Basically, the hypernetwork and expert weights never actually received gradients. We hit reasonable PPL without training those component at all. Just random init.
They didn't receive grads?? Not sure how but sounds like a good find! I'm actually travelling until next week but I can take a peek then
There's literally no backward function. I had an autograd in there at some point that got deleted. Can even show original notebook we trained with with original output to show it's just not there
Lol!
But we were using the forward triton kernel
If this is true, I think I can just share latents across layers and never train them? Would just need to fix the hypernetwork to recieve gradients because that's likely suboptimal
Heh what part do you need me to look at? Shouldn't you just make sure everything has a backward?

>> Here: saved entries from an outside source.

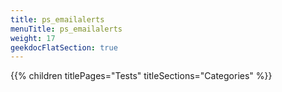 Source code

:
 ```yaml
---
title: ps_emailalerts
menuTitle: ps_emailalerts
weight: 17 
geekdocFlatSection: true
---
```


{{% children titlePages="Tests" titleSections="Categories" %}}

I don't really want to look at code to debug it
Please check your baseline numbers against the raw reported numbers, this is the third time!

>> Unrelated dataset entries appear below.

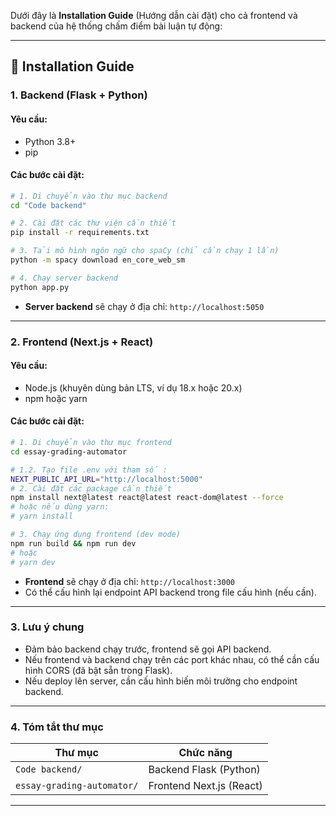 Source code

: Dưới đây là **Installation Guide** (Hướng dẫn cài đặt) cho cả frontend và backend của hệ thống chấm điểm bài luận tự động:

---

## 🚀 **Installation Guide**

### 1. **Backend (Flask + Python)**

#### **Yêu cầu:**
- Python 3.8+
- pip

#### **Các bước cài đặt:**

```bash
# 1. Di chuyển vào thư mục backend
cd "Code backend"

# 2. Cài đặt các thư viện cần thiết
pip install -r requirements.txt

# 3. Tải mô hình ngôn ngữ cho spaCy (chỉ cần chạy 1 lần)
python -m spacy download en_core_web_sm

# 4. Chạy server backend
python app.py
```

- **Server backend** sẽ chạy ở địa chỉ: `http://localhost:5050`

---

### 2. **Frontend (Next.js + React)**

#### **Yêu cầu:**
- Node.js (khuyên dùng bản LTS, ví dụ 18.x hoặc 20.x)
- npm hoặc yarn

#### **Các bước cài đặt:**

```bash
# 1. Di chuyển vào thư mục frontend
cd essay-grading-automator

# 1.2. Tạo file .env với tham số :
NEXT_PUBLIC_API_URL="http://localhost:5000"
# 2. Cài đặt các package cần thiết
npm install next@latest react@latest react-dom@latest --force
# hoặc nếu dùng yarn:
# yarn install

# 3. Chạy ứng dụng frontend (dev mode)
npm run build && npm run dev
# hoặc
# yarn dev
```

- **Frontend** sẽ chạy ở địa chỉ: `http://localhost:3000`  
- Có thể cấu hình lại endpoint API backend trong file cấu hình (nếu cần).

---

### 3. **Lưu ý chung**
- Đảm bảo backend chạy trước, frontend sẽ gọi API backend.
- Nếu frontend và backend chạy trên các port khác nhau, có thể cần cấu hình CORS (đã bật sẵn trong Flask).
- Nếu deploy lên server, cần cấu hình biến môi trường cho endpoint backend.

---

### 4. **Tóm tắt thư mục**
| Thư mục                  | Chức năng                |
|--------------------------|--------------------------|
| `Code backend/`          | Backend Flask (Python)   |
| `essay-grading-automator/` | Frontend Next.js (React) |

---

Just that there is not in fact a backwards
I did, was using https://github.com/KellerJordan/modded-nanogpt/blob/master/records/track_2_medium/2025-01-18/241dd7a7-3d76-4dce-85a4-7df60387f32a.txt and this technically beats it
Just used the same shorter run hyperparams from the gpt-2 small version
Yea, it doesn't. Just validating absence, but it's no huge deal
If you'd prefer I can hit the 2.92 target for the medium, just wanted to have a straighforward baseline with a 1024 model dim
Yeah, I'm not entirely sure what that's getting you unless it's something specific to kernel writing.
But dynamics change when you change the numbers, baseline typically means "I didn't change anything and ran it as previously", changing hyperparams changes the result.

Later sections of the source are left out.